The authors had two additional findings. First, black children younger than 15 years old were less likely to have family present at induction (OR range, 0.43–0.69, 95% CI range 0.31–0.84, p < .010 for all). Second, black children less than 5 years old were less likely to receive midazolam (OR 0.87, 95% CI 0.78–0.97, p= .012) [21]. The authors term the findings related to pre-operative midazolam use and presence of family at induction the ‘adultification of black children,’ given that these two strategies are used to allay pediatric patient pre-operative anxiety [21].

Publication 9:

King et al. used anesthetic records of 25,664 children who underwent surgical procedures between May 4, 2014 and May 31, 2018 [22]. In order to examine the primary outcome of receipt of regional anesthesia techniques (which include peripheral nerve and neuraxial blocks), the authors selected covariates using a statistical screen [22]. After adjustment for patient disposition, year, American Society of Anesthesiologist physical status 1-3, surgical/procedural service, need for interpreter, case complexity, patient age, and anesthesiologist, the final model showed no difference in the odds of receiving regional anesthesia for minority as compared to white children (OR 0.95, 95% CI 0.86–1.06, p= 0.36) [22].

King and colleagues also performed sensitivity analyses comparing receipt of regional anesthesia between white children and children of racial and ethnic groups (black, Asian, Pacific Islander, Latino and Other) [22]. Although there was no statistical significance among these results, the point estimates were in different directions: the likelihood of receiving regional anesthesia for black children as compared to white children was 1.21 (95% CI 0.92-1.59) and for Pacific Islander children as compared to white children 0.69 (95% CI 0.45-1.04) [22]. Finally, the authors examined the likelihood of receipt of regional anesthesia for children undergoing orthopedic and urologic procedures, the two services with the highest utilization of regional anesthesia [22]. The authors found no difference in the odds of regional anesthesia for white children as compared to either minority children or children each racial or ethnic group [22].

Publication 10:

In a retrospective study of 139 children who underwent open abdominal or pelvic surgery for tumor resection by a single surgeon between January 2006 and January 2017, Owusu-Agyemang and colleagues studied the odds of receiving two intraoperative health services for “Caucasian” and “non-Caucasian” patients: an epidural for pain control or an intra-operative blood transfusion [23]. The authors did not find a statistical difference for either outcome. For epidural use, the multivariable model adjusted for abnormal coagulation labs and pre-operative opioid use (OR 0.53, 95% CI 0.23-1.21, p=0.132); for intra-operative blood transfusion, the multivariable model adjusted for American Society of Anesthesiologists status 1-4, body mass index, pre-operative opioid use, and anesthesia duration (OR 0.77, 95% CI 0.29-2.04, p=0.60) [23].
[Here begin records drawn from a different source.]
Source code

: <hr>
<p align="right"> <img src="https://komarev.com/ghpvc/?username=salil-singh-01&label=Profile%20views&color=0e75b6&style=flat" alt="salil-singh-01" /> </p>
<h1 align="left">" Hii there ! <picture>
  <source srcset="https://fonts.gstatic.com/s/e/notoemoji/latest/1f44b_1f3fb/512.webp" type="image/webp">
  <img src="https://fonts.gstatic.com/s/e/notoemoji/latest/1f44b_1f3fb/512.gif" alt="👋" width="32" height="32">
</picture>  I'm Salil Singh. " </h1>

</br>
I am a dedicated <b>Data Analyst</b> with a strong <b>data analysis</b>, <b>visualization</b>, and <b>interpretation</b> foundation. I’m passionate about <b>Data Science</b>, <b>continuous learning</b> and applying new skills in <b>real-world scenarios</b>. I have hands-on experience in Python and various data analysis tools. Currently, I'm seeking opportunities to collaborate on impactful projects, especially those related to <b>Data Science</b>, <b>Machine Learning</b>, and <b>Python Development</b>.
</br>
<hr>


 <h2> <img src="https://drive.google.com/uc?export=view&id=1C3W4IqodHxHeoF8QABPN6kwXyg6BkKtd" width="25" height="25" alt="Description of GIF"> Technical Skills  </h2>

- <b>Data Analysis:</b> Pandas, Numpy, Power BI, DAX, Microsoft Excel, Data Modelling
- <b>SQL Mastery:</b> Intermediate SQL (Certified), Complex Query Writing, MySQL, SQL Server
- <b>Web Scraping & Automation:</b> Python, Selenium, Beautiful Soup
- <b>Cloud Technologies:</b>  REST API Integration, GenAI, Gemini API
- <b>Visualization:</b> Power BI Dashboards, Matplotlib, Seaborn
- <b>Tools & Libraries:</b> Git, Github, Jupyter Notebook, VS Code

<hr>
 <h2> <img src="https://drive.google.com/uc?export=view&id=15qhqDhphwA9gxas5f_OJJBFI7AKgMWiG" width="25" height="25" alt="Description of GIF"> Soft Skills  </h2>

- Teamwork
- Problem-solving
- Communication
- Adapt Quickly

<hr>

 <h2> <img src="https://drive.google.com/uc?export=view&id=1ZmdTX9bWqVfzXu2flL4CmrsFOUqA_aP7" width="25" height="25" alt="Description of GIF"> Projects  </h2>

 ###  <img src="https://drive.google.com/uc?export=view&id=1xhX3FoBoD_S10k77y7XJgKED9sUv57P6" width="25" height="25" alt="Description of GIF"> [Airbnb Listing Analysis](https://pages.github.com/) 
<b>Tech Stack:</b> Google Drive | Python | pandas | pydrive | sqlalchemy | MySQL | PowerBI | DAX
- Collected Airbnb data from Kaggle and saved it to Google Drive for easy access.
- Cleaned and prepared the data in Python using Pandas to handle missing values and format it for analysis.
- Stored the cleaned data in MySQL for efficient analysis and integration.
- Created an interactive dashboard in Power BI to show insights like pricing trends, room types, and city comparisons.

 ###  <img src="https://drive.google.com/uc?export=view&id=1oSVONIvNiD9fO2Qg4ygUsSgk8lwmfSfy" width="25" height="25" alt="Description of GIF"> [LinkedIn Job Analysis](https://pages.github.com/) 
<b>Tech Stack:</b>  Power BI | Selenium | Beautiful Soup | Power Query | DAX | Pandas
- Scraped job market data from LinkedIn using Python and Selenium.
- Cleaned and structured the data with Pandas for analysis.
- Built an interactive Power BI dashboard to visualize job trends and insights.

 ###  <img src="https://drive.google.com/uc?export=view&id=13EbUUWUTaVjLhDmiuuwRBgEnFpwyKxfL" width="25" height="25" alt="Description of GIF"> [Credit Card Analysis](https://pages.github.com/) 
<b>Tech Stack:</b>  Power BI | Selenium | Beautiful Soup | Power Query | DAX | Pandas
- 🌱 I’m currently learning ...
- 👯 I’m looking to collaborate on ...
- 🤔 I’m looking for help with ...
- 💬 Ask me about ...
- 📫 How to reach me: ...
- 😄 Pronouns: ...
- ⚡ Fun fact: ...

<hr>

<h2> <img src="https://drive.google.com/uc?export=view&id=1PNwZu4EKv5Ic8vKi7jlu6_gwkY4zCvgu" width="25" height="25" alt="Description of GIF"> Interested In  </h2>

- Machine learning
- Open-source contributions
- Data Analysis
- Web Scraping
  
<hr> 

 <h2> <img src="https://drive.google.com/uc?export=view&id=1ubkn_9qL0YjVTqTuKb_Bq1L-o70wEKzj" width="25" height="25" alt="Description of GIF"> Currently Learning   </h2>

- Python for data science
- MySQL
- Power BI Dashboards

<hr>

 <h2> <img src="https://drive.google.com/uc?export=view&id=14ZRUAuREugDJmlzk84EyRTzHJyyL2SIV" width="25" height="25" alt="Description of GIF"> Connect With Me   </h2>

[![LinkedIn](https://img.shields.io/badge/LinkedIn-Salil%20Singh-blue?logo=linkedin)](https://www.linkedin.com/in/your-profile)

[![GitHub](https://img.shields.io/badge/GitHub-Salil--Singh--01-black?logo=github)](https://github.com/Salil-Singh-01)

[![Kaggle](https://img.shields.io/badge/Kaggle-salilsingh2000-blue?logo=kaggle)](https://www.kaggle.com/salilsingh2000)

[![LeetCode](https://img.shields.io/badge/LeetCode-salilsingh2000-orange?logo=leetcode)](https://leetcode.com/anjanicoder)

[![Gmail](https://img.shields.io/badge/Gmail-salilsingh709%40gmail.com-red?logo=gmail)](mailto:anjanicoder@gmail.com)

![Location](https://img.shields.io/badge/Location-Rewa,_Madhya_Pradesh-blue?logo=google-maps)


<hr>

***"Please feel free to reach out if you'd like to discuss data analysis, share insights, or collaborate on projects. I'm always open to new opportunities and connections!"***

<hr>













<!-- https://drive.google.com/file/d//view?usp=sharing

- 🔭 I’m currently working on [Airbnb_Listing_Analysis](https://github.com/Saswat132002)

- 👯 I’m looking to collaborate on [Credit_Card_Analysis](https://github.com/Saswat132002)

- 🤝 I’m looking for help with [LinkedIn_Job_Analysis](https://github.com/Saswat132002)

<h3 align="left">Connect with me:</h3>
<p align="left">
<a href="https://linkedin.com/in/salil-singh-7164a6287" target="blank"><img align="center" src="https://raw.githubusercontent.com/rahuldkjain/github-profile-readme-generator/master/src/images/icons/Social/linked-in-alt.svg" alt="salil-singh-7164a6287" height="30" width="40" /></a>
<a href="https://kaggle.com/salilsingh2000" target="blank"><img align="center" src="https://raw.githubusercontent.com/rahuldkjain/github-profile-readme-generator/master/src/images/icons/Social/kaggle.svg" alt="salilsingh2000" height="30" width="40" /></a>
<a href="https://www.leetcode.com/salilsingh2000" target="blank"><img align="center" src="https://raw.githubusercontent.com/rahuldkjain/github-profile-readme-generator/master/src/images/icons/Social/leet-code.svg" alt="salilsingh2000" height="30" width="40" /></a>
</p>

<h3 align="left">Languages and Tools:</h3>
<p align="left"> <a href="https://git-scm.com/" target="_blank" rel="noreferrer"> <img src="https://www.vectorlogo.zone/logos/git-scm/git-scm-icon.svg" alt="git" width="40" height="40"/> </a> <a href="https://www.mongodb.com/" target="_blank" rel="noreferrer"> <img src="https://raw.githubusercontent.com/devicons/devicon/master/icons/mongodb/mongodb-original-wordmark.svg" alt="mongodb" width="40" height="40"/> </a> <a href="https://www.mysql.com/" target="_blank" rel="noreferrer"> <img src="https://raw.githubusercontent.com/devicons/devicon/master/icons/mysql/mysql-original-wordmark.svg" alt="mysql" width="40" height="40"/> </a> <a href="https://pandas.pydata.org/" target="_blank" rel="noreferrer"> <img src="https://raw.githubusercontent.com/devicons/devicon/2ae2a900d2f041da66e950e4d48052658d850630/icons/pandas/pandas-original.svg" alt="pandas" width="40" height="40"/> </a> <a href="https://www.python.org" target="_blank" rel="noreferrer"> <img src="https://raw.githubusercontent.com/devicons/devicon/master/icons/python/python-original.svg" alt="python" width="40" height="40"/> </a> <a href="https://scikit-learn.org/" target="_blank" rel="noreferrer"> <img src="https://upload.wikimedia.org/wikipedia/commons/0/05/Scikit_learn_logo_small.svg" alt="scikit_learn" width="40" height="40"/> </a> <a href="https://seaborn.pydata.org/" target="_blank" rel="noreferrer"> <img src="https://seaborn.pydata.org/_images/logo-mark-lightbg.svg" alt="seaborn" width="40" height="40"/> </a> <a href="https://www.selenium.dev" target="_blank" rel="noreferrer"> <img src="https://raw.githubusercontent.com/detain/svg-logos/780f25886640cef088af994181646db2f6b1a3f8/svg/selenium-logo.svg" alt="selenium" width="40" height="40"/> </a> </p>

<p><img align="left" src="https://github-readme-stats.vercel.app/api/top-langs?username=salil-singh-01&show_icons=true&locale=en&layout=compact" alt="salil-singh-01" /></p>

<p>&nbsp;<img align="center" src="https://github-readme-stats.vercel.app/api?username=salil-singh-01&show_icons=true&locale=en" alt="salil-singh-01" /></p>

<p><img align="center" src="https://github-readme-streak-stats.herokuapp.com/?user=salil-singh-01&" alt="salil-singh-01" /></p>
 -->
Secondary Outcomes: Outcomes of health services

Publication 1:

Jimenez and co-investigators did not report data about child’s level of anxiety after the administration of medication nor about parental or patient anxiety during the course of induction [14]. No data on outcomes resulting from the intra-operative administration of pain medication (i.e. heart rate, blood pressure, electroencephalogram monitoring) were reported [14].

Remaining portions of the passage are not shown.